In order to address the concerns related to certain persons including unregulated entities inducing investors to deal in securities based on inappropriate claims, the SEBI board approved that the persons regulated by SEBI shall not have any association, like, any transaction involving money or money’s worth, referral of a client, interaction of information technology systems or any other association of similar nature with any other person who provides advice or recommendation or makes any implicit or explicit claim of return or performance related to securities unless permitted by SEBI to provide such advice.

However, the above restriction will not apply to regulated entities for their association with persons who are exclusively engaged in investor education and do not provide advice or claim of return. The restrictions will also not apply to specified digital platforms, which have a mechanism in place to take preventive as well as curative action to ensure that such a platform is not used by any person for providing advice or recommendation with claims of return or performance unless permitted by SEBI.

In September 2023, SEBI floated a consultation paper that seeks to curb the menace of unregistered finfluencers misleading gullible investors in stock markets. This came after Fortune India reported that many finfluencers were selling financial products of various companies to their followers without disclosing whether they were getting any compensation from those companies. The products sold by the finfluencers ranged from subscription to SEBI-registered brokerages to trading software, to market tracking tools.

The SEBI board also approved a proposal to expressly permit Category I and II AIFs to borrow for a period of up to 30 days for the purpose of meeting temporary shortfall in drawdown from investors in order to facilitate ease of doing business and provide operational flexibility to Alternative Investment Funds (AIFs).

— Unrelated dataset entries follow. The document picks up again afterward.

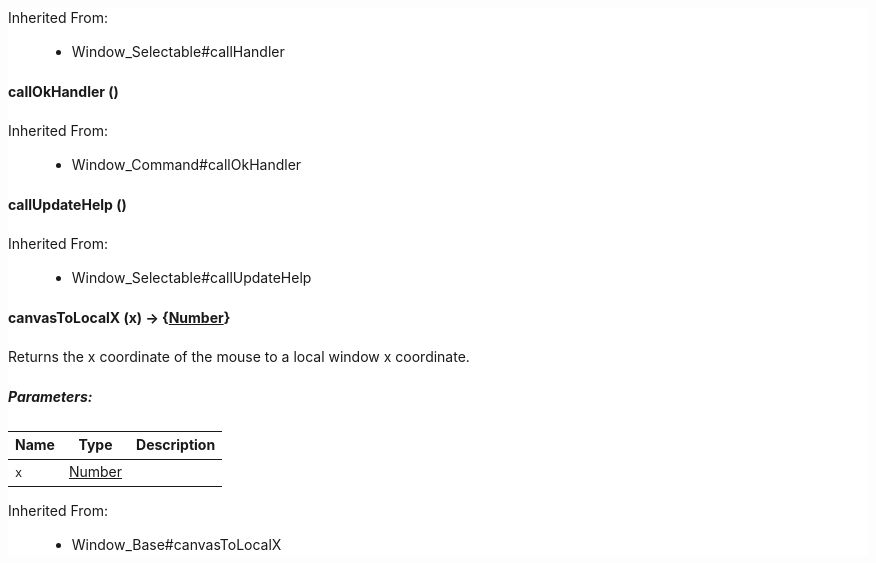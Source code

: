 <dl>
                <dt>Inherited From:</dt>
                <dd>
                    <ul>
                        <li>
                            <a>Window_Selectable#callHandler</a>
                        </li>
                    </ul>
                </dd>
            </dl>

#### callOkHandler ()

<dl>
                <dt>Inherited From:</dt>
                <dd>
                    <ul>
                        <li>
                            <a>Window_Command#callOkHandler</a>
                        </li>
                    </ul>
                </dd>
            </dl>

#### callUpdateHelp ()

<dl>
                <dt>Inherited From:</dt>
                <dd>
                    <ul>
                        <li>
                            <a>Window_Selectable#callUpdateHelp</a>
                        </li>
                    </ul>
                </dd>
            </dl>

#### canvasToLocalX (x) → {[Number](Number.md)}


Returns the x coordinate of the mouse to a local window x coordinate.

##### Parameters:

| Name | Type | Description |
| --- | --- | --- |
| `x` | [Number](Number.md) |  |

<dl>
                <dt>Inherited From:</dt>
                <dd>
                    <ul>
                        <li>
                            <a>Window_Base#canvasToLocalX</a>
                        </li>
                    </ul>
                </dd>
            </dl>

In order to facilitate ease of doing business, to protect the interest of investors and to provide flexibility in the Voluntary Delisting framework, the SEBI board approved the introduction of fixed price process as  an alternative to Reverse Book Building process for delisting of companies whose shares are frequently traded. The fixed price offered by an acquirer shall be with at least 15% premium over the floor price as determined under Delisting Regulations.